Sex-specific cardiovascular drug dosages needed to reduce adverse reactions in women
Sex-specific cardiovascular drug dosages are needed to reduce adverse reactions in women, according to a position paper from the European Society of Cardiology published in the June issue of European Heart Journal - Cardiovascular Pharmacotherapy.
"Cardiovascular diseases kill a greater proportion of women than men in Europe, and they kill twice as many women as all cancers combined," said lead author Dr Juan Tamargo, director of the Cardiovascular Pharmacology Research Group, Universidad Complutense, Madrid, Spain.
"Cardiovascular drug recommendations are based on clinical trials in middle-aged men," continued Dr Tamargo. "Women have more adverse reactions from current dosages and may stop taking preventive medication, leaving them unprotected despite their higher risk."
The position paper outlines the differences between women and men with respect to cardiovascular medications and gives recommendations on how to improve treatment in women.
Key differences between women and men with respect to cardiovascular diseases and drugs:
• Women are at greater risk of cardiovascular disease than men because they live longer.
• Cardiovascular drug recommendations are based on clinical trials in middle-aged men.
• Adverse drug reactions are more severe and more common in women than men.
• Women less often receive preventive treatments and are treated less aggressively than men.
• Women and men absorb, distribute, metabolise, and excrete drugs differently.
Dr Tamargo said: "Male physicians less often prescribe recommended medications for female patients. Some doctors think cardiovascular disease is not a real issue for women because they are protected by sex hormones, forgetting that this disappears with age and women live longer than men."
Women have a 1.5 to 1.7-fold greater incidence of adverse reactions to cardiovascular drugs and they tend to be more severe than in men, more often needing hospital admission. For example, women have a higher risk of drug-induced torsades de pointes (an abnormal heart rhythm than can lead to sudden cardiac death) and severe bleeding. Statin-induced myopathy is more common in older women with low body weight.
"Women have more adverse reactions because for many drugs the same dose is recommended for everyone irrespective of body weight," said Dr Tamargo. "This can lead to higher plasma levels and overdoses in women."

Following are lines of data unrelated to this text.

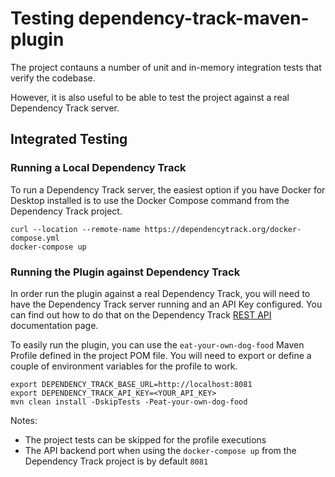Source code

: # Testing dependency-track-maven-plugin
The project contauns a number of unit and in-memory integration tests that verify the codebase.  

However, it is also useful to be able to test the project against a real Dependency Track server.  

## Integrated Testing

### Running a Local Dependency Track
To run a Dependency Track server, the easiest option if you have Docker for Desktop installed is to use
the Docker Compose command from the Dependency Track project.

```shell script
curl --location --remote-name https://dependencytrack.org/docker-compose.yml
docker-compose up
```

### Running the Plugin against Dependency Track
In order run the plugin against a real Dependency Track, you will need to have the Dependency Track 
server running and an API Key configured.  You can find out how to do that on the Dependency Track 
[REST API](https://docs.dependencytrack.org/integrations/rest-api/) documentation page.

To easily run the plugin, you can use the `eat-your-own-dog-food` Maven Profile defined in the project POM
file.  You will need to export or define a couple of environment variables for the profile to work.

```shell script
export DEPENDENCY_TRACK_BASE_URL=http://localhost:8081 
export DEPENDENCY_TRACK_API_KEY=<YOUR_API_KEY> 
mvn clean install -DskipTests -Peat-your-own-dog-food
```

Notes:
- The project tests can be skipped for the profile executions
- The API backend port when using the `docker-compose up` from the Dependency Track project is by default `8081`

There are sex-related differences in the pharmacokinetics (the way a drug is absorbed, distributed, biotransformed and excreted) of some widely used cardiovascular drugs. For example, the bioavailability and plasma levels of aspirin are higher in women than men, possibly due to lower activity of the enzyme aspirin esterase, and greater distribution and lower clearance of aspirin. These differences vanish with oral contraceptives and during pregnancy.
Dr Tamargo said: "Sex-related recommendations for drug dosages are not included on labels, even for drugs with a greater than 40% difference in pharmacokinetics between men and women."

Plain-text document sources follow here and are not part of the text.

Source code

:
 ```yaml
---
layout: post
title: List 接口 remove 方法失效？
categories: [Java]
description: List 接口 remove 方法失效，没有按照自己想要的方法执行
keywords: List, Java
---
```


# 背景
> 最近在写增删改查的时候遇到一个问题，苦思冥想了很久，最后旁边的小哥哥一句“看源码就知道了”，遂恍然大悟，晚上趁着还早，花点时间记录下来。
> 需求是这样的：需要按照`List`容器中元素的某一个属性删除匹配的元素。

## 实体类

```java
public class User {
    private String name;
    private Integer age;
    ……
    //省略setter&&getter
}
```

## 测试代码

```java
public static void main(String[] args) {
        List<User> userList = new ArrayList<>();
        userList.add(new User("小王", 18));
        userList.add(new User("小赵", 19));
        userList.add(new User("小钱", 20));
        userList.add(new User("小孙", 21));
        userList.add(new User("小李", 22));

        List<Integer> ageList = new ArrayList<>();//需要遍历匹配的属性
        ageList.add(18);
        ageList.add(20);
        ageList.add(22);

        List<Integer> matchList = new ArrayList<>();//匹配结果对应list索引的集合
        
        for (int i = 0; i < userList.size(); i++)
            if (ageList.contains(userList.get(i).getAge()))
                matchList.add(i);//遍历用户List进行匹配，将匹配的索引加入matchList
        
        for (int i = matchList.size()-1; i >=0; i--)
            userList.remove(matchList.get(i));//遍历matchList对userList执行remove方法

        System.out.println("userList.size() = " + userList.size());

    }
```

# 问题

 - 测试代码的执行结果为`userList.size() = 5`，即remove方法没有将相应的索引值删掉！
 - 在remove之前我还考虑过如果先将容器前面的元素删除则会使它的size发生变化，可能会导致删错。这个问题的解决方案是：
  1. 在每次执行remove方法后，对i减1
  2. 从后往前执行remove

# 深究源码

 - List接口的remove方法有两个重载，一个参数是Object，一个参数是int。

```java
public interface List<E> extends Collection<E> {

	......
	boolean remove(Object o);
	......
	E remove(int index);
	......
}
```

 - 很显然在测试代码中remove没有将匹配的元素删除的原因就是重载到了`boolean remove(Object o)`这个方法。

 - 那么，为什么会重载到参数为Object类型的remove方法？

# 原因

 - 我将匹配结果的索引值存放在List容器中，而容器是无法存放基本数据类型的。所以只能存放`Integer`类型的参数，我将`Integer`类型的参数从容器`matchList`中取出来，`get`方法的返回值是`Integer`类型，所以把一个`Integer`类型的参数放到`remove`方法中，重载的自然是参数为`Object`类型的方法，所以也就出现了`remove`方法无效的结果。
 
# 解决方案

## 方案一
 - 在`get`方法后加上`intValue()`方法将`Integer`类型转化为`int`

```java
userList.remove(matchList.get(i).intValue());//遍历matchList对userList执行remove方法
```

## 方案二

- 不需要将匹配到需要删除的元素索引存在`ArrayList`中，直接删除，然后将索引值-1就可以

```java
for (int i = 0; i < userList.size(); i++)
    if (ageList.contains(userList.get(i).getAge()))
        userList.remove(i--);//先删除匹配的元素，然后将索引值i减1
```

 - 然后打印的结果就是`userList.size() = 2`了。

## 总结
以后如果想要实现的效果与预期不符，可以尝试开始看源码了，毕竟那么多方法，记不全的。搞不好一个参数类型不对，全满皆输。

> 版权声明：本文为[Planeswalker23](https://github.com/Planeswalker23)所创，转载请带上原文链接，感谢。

Sex-related differences also occur in cardiovascular drug pharmacodynamics (the relationship between drug effect and drug concentration at the site of action). For example, aspirin has a higher protective effect against stroke in women and against heart attack in men. Aspirin is more active in male platelets, and aspirin resistance is more frequent in women.
The paper recommends:
• Develop and implement sex-specific guidelines for cardiovascular drugs.

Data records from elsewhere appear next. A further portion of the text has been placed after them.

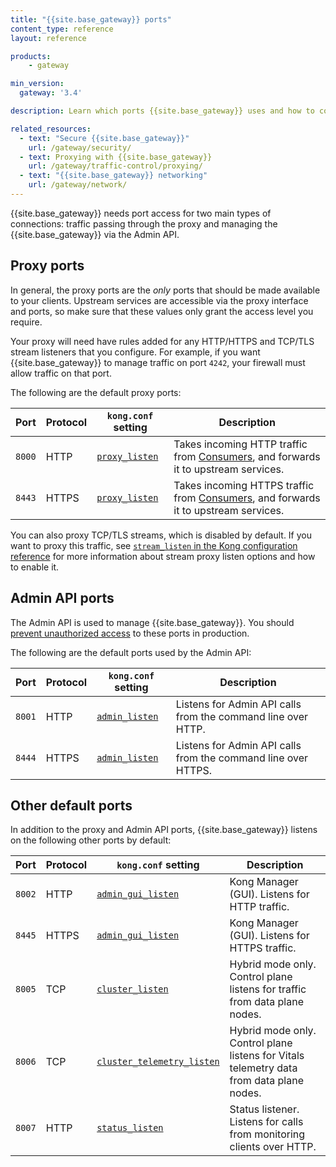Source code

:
 ```yaml
---
title: "{{site.base_gateway}} ports"
content_type: reference
layout: reference

products:
    - gateway

min_version:
  gateway: '3.4'

description: Learn which ports {{site.base_gateway}} uses and how to configure them.

related_resources:
  - text: "Secure {{site.base_gateway}}"
    url: /gateway/security/
  - text: Proxying with {{site.base_gateway}}
    url: /gateway/traffic-control/proxying/
  - text: "{{site.base_gateway}} networking"
    url: /gateway/network/
---
```


{{site.base_gateway}} needs port access for two main types of connections: traffic passing through the proxy and managing the {{site.base_gateway}} via the Admin API.

## Proxy ports

In general, the proxy ports are the *only* ports that should be made available to your clients. Upstream services are accessible via the proxy interface and ports, so make sure that these values only grant the access level you require. 

Your proxy will need have rules added for any HTTP/HTTPS and TCP/TLS stream listeners that you configure. For example, if you want {{site.base_gateway}} to manage traffic on port `4242`, your firewall must allow traffic on that port.

The following are the default proxy ports:

| Port | Protocol | `kong.conf` setting | Description | 
|---------|---------|------------|------------|
| `8000` | HTTP     | [`proxy_listen`](/gateway/configuration/#proxy_listen) | Takes incoming HTTP traffic from [Consumers](/gateway/entities/consumer/), and forwards it to upstream services. | 
| `8443` | HTTPS    | [`proxy_listen`](/gateway/configuration/#proxy_listen) | Takes incoming HTTPS traffic from [Consumers](/gateway/entities/consumer/), and forwards it to upstream services. |

You can also proxy TCP/TLS streams, which is disabled by default. If you want to proxy this traffic, see [`stream_listen` in the Kong configuration reference](/gateway/configuration/) for more information about stream proxy listen options and how to enable it.

## Admin API ports

The Admin API is used to manage {{site.base_gateway}}. You should [prevent unauthorized access](/gateway/secure-the-admin-api/) to these ports in production.

The following are the default ports used by the Admin API:

| Port | Protocol | `kong.conf` setting | Description | 
|---------|---------|------------|------------|
| `8001` | HTTP     | [`admin_listen`](/gateway/configuration/#admin_listen) | Listens for Admin API calls from the command line over HTTP. | 
| `8444` | HTTPS    | [`admin_listen`](/gateway/configuration/#admin_listen) | Listens for Admin API calls from the command line over HTTPS. | 

## Other default ports

In addition to the proxy and Admin API ports, {{site.base_gateway}} listens on the following other ports by default:

| Port | Protocol | `kong.conf` setting | Description | 
|---------|---------|------------|------------|
| `8002` | HTTP     | [`admin_gui_listen`](/gateway/configuration/#admin_gui_listen) | Kong Manager (GUI). Listens for HTTP traffic. | 
| `8445` | HTTPS    | [`admin_gui_listen`](/gateway/configuration/#admin_gui_listen) | Kong Manager (GUI). Listens for HTTPS traffic. | 
| `8005` | TCP     | [`cluster_listen`](/gateway/configuration/#cluster_listen) | Hybrid mode only. Control plane listens for traffic from data plane nodes. | 
| `8006` | TCP     | [`cluster_telemetry_listen`](/gateway/configuration/#cluster_telemetry_listen) | Hybrid mode only. Control plane listens for Vitals telemetry data from data plane nodes. | 
| `8007` | HTTP     | [`status_listen`](/gateway/configuration/#status_listen) | Status listener. Listens for calls from monitoring clients over HTTP. | 

<!-- port 8007 in the table needs to be marked as if_version gte:3.6.x -->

• Include sex-specific dosages on cardiovascular drug labels.
• Enrol women in clinical trials of cardiovascular drugs.
• Educate doctors about sex differences in the pharmacokinetics and pharmacodynamics of cardiovascular drugs.
Dr Tamargo concluded: "The most effective way to minimise adverse drug reactions in women is to develop and implement sex-specific guidelines for cardiovascular drugs."